Speech Synthesis & Speech Recognition
Speech Synthesis & Speech Recognition
Brian Long (www.blong.com)
Table of Contents
Introduction
This article will look at support for speech in Microsoft Windows and see what's involved in incorporating aspects of speech technology in Windows applications. In particular we examine the Microsoft Speech API (SAPI) to see what it offers developers in terms of letting applications speak to users and also understand what users say. Since there is a lot of information (text and code) here, the article has been split over a number of pages. This page is an introduction to the subject whilst the other two pages (which have enough information to make them indivisual articles) look in detail at using SAPI 4 and SAPI 5.1 within Delphi applications.

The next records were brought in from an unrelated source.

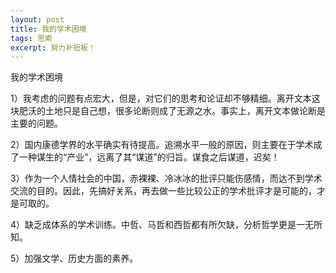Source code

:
 ```yaml
---
layout: post
title: 我的学术困境
tags: 思索
excerpt: 努力补短板！
---
```


我的学术困境

1）我考虑的问题有点宏大，但是，对它们的思考和论证却不够精细。离开文本这块肥沃的土地只是自己想，很多论断则成了无源之水。事实上，离开文本做论断是主要的问题。

2）国内康德学界的水平确实有待提高。追溯水平一般的原因，则主要在于学术成了一种谋生的“产业”，远离了其“谋道”的归旨。谋食之后谋道，迟矣！

3）作为一个人情社会的中国，赤裸裸、冷冰冰的批评只能伤感情，而达不到学术交流的目的。因此，先搞好关系，再去做一些比较公正的学术批评才是可能的，才是可取的。

4）缺乏成体系的学术训练。中哲、马哲和西哲都有所欠缺，分析哲学更是一无所知。

5）加强文学、历史方面的素养。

Once upon a time the task of making your application speak or understand its user's commands was science fiction or at the very least involved lots of computing power. We will see that today's computers and speech technology enable any application to use speech technology with relative ease and good performance.
Microsoft have been researching and implementing speech technology for some
years and they have an area of their Web site dedicated to the matter at http://www.microsoft.com/speech.
Speech Technology
The speech capabilities that can be added to an application are text-to-speech synthesis (TTS) and speech recognition (SR).
Text-To-Speech Synthesis (TTS)
This involves turning a string into spoken language that is played through the computer speakers. The complexities of turning words into phonemes, adding appropriate emphasis and translating the result into digital audio are beyond the scope of this paper and are catered for by a TTS engine installed on your machine.
The end result is that the computer talks to the user to save the user having to read some text on the screen.
Speech Recognition (SR)
This involves the computer taking the user's speech and interpreting what has been said. This allows the user to control the computer (or certain aspects of it) by voice, rather than having to use the mouse and keyboard, or alternatively just dictating the contents of a document.
The complex nature of translating the raw audio into phonemes involves a lot
of signal processing and is not focused on here. These details are taken care
of by an SR engine that will be installed on your machine. SR engines are often
called recognisers and these days typically implement continuous speech
recognition (older recognisers implemented isolated or discrete speech recognition,
where pauses were required between words).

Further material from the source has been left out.